If you want range checking, use a suitable checked class vector , smart pointer, string , etc. A good compiler could catch the range error for a[] at compile time, catching the one for p[] is far more difficult, and in general it is impossible to catch every range error at compile time. Other examples of undefined behavior stems from the compilation model. A compiler cannot detect an inconsistent definition of an object or a function in separately-compiled translation units.

For example:. Compiling file1. In many cases, it can be quite difficult to catch inconsistencies between separately compiled translation units. Consistent use of header files helps minimize such problems and there are some signs that linkers are improving. Finally, we have the apparently unnecessary and rather annoying undefined behavior of individual expressions. The value of j is unspecified to allow compilers to produce optimal code. Similarly, the order of evaluation of arguments is unspecified.

Successful software is long-lived; life-spans of decades are not uncommon.

Imperfect C++: Practical Solutions for Real-Life Programming

Often, a good piece of software outlives the companies that supplied the basic technologies used to build it.

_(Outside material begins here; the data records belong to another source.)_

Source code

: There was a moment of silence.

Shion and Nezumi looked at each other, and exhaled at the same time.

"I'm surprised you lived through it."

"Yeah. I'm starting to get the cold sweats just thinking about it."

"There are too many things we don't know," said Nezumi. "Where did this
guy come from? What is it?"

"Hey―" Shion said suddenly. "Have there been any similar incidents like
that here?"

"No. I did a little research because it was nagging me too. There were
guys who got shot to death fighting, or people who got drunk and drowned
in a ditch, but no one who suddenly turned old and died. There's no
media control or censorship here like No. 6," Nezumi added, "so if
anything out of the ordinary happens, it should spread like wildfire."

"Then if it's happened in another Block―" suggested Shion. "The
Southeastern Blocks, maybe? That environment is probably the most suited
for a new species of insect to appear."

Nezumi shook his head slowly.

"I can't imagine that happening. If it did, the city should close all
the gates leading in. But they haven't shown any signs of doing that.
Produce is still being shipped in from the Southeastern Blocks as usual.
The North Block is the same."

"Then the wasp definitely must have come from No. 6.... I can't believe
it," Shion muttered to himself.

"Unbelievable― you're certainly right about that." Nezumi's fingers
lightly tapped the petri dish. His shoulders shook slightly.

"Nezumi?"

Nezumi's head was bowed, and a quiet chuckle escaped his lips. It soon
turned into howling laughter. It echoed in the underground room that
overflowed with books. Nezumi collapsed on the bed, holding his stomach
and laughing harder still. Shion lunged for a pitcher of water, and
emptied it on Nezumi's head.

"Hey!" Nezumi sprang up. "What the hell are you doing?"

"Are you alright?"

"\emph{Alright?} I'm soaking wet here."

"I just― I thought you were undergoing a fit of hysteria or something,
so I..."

The set of desirable platforms change as the user population changes. Obviously, complete platform independence is incompatible with the ability to use all platform specific facilities.

The ISO standard was finalized and adopted by unanimous vote in November , with minor updates in and now significant and valuable updates in Another set of updates is expected to be published in The U. The committee consists of a large number of people about out of whom about turn up at the week-long meetings two or three times a year.